▸ Requirement: Give the count of lines below that include the word "python", and say nothing else.

▸ Dataset entries:
▽

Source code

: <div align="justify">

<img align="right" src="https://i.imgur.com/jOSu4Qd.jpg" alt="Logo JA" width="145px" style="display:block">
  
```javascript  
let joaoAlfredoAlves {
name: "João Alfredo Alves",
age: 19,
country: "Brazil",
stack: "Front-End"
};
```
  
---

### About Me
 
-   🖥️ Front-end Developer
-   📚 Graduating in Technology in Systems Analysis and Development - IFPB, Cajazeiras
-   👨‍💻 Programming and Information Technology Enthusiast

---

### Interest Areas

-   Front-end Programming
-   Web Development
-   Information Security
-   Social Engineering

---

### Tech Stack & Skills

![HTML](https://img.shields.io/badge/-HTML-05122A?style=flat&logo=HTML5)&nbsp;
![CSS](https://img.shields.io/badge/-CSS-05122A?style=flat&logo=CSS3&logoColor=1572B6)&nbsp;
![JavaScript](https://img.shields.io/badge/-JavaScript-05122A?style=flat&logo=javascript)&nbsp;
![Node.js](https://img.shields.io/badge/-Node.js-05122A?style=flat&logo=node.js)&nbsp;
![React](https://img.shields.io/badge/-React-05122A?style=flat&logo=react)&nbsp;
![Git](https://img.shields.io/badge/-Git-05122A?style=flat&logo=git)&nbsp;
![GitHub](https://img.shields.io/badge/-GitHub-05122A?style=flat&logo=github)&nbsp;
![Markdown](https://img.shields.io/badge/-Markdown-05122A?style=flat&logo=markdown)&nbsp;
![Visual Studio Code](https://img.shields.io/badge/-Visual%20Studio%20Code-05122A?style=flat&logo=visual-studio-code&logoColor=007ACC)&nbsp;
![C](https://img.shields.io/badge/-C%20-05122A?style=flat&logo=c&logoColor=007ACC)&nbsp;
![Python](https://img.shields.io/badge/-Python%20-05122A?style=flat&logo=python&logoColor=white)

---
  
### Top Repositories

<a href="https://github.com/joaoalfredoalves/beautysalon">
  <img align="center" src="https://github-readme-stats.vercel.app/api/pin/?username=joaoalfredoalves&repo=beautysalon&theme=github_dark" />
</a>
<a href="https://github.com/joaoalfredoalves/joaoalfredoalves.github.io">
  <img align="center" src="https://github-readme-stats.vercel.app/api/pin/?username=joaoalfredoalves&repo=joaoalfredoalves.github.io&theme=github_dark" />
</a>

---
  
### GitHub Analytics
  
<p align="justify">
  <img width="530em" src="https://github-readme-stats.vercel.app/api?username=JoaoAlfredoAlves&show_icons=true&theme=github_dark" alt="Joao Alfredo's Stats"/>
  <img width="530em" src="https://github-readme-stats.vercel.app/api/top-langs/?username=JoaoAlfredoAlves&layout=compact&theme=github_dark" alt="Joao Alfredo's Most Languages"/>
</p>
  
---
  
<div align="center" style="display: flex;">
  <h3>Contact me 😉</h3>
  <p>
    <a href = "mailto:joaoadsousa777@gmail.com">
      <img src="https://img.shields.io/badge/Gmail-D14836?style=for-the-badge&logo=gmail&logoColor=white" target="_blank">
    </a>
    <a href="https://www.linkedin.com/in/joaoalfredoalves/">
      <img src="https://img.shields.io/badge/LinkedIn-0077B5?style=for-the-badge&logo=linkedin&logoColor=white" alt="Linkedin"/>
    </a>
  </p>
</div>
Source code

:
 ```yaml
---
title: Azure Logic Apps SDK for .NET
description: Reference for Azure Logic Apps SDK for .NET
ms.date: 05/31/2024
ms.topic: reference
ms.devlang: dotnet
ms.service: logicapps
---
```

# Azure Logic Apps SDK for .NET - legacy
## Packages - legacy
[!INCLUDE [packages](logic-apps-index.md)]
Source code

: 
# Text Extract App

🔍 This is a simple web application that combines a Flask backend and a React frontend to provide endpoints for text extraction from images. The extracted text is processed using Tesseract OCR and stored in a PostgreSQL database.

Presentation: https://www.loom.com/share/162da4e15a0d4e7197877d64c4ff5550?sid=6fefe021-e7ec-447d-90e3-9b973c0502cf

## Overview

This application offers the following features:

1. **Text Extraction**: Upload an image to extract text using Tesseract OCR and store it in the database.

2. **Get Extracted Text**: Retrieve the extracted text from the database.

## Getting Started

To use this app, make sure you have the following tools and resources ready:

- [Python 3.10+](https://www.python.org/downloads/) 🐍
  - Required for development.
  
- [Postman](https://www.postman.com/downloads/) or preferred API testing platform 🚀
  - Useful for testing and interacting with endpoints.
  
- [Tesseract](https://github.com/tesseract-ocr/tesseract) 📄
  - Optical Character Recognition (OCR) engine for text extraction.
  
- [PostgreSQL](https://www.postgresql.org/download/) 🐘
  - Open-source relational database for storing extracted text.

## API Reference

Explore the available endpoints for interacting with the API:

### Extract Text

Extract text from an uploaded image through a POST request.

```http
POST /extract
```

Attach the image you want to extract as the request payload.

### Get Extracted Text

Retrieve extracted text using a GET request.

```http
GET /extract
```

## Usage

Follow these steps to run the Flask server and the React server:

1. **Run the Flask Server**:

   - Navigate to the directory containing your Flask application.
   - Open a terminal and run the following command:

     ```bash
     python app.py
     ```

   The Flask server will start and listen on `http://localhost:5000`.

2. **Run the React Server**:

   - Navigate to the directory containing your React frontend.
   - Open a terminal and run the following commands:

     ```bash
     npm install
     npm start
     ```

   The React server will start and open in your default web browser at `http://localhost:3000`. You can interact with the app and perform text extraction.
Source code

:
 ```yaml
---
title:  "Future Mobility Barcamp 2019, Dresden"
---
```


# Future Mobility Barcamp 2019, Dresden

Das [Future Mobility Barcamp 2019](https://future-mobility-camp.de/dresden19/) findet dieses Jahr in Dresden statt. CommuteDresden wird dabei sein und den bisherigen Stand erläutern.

△

▸ Exercise solution: 3